Le lancement de la formation de la première cohorte de 50 agents d’enregistrement du RDC-PASS, mardi 15 septembre à Kinshasa, marque le passage à la phase opérationnelle du dispositif d’identité numérique congolais. Le ministre de l’Économie numérique, Augustin Kibassa Maliba, a présidé la cérémonie, insistant sur la finalité du projet : permettre aux citoyens dûment identifiés d’accéder de manière simple et sécurisée aux services publics numériques.
Un dispositif d’authentification, pas une carte d’identité
Le RDC-PASS est présenté comme une « passerelle numérique » entre le citoyen et les services de l’État. Il ne remplace ni la carte nationale d’identité ni les institutions chargées de l’identification de la population, de l’état civil ou de la délivrance des titres d’identité. « Il constitue une couche d’accès et d’authentification numérique, destinée à permettre à un citoyen dûment identifié d’accéder de manière simple et sécurisée aux services numériques qui lui sont destinés », a précisé Augustin Kibassa Maliba.
Le dispositif est conçu comme une infrastructure permettant progressivement aux citoyens d’accéder à différents services publics numériques à partir d’un identifiant unique. Son intégration est prévue dans une architecture numérique comprenant notamment les registres de référence, les mécanismes d’interopérabilité et les plateformes sectorielles des services publics.
Une formation axée sur la sécurité et la protection des données
Les 50 agents formés doivent renforcer les capacités nécessaires à l’enregistrement et à la gestion de l’identifiant numérique. Leur formation porte notamment sur les procédures d’enregistrement, la protection des données personnelles, la traçabilité des opérations ainsi que les exigences éthiques et sécuritaires du dispositif. Ces compétences sont présentées comme essentielles pour garantir la fiabilité du système et la confiance des usagers.
Le gouvernement prévoit l’intégration du RDC-PASS à une architecture numérique comprenant les registres de référence, les mécanismes d’interopérabilité et les plateformes sectorielles des services publics.
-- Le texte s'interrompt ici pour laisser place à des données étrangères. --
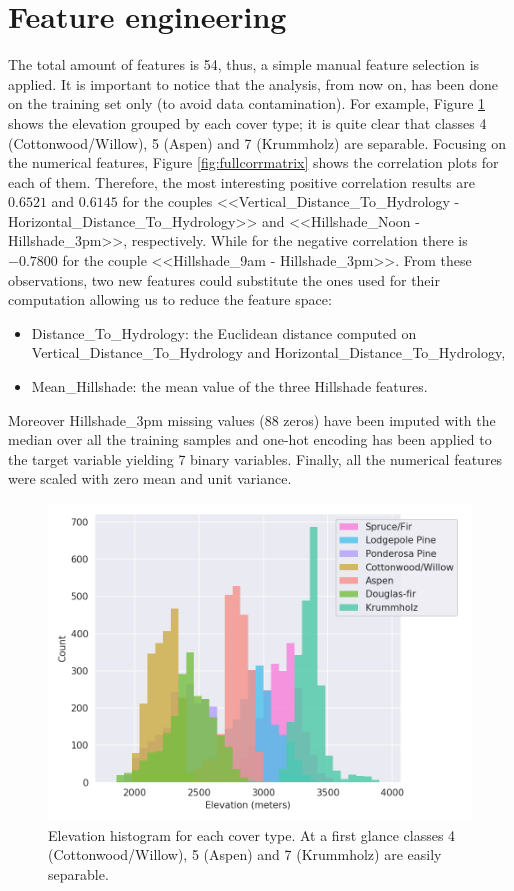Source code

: \section{Feature engineering}
The total amount of features is 54, thus, a simple manual feature selection is applied. It is important to notice that the analysis, from now on, has been done on the training set only (to avoid data contamination). For example, Figure \ref{fig:elevationhist} shows the elevation grouped by each cover type; it is quite clear that classes 4 (Cottonwood/Willow), 5 (Aspen) and 7 (Krummholz) are separable. Focusing on the numerical features, Figure \ref{fig:fullcorrmatrix} shows the correlation plots for each of them. Therefore, the most interesting positive correlation results are $0.6521$ and $0.6145$ for the couples <<Vertical\_Distance\_To\_Hydrology - Horizontal\_Distance\_To\_Hydrology>> and <<Hillshade\_Noon - Hillshade\_3pm>>, respectively. While for the negative correlation there is $-0.7800$ for the couple <<Hillshade\_9am - Hillshade\_3pm>>. From these observations, two new features could substitute the ones used for their computation allowing us to reduce the feature space:
\begin{itemize}
\item Distance\_To\_Hydrology: the Euclidean distance computed on Vertical\_Distance\_To\_Hydrology and Horizontal\_Distance\_To\_Hydrology,
\item Mean\_Hillshade: the mean value of the three Hillshade features.
\end{itemize}
Moreover Hillshade\_3pm missing values ($88$ zeros) have been imputed with the median over all the training samples and one-hot encoding has been applied to the target variable yielding 7 binary variables. Finally, all the numerical features were scaled with zero mean and unit variance.
\begin{figure}
\centering
\includegraphics[width=\textwidth]{./TeX_files/img/elevationhist.png}
\caption{Elevation histogram for each cover type. At a first glance classes 4 (Cottonwood/Willow), 5 (Aspen) and 7 (Krummholz) are easily separable.}
\label{fig:elevationhist}
\end{figure}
Cette approche vise à assurer une cohérence entre les différents services de l’État et à éviter la fragmentation des données.
Une phase pilote à Kinshasa avant un déploiement national
Le lancement de cette formation intervient trois mois après le lancement officiel du RDC-PASS, le 13 juin 2026. Le premier groupe doit contribuer à préparer le déploiement opérationnel du dispositif, notamment à travers une phase pilote à Kinshasa. Pour Gradi Malobo, directeur général de Tridentity RDC, cette formation doit permettre de passer à la mise en œuvre concrète du projet. « L’heure n’est plus aux paroles, mais aux actes », a-t-il déclaré.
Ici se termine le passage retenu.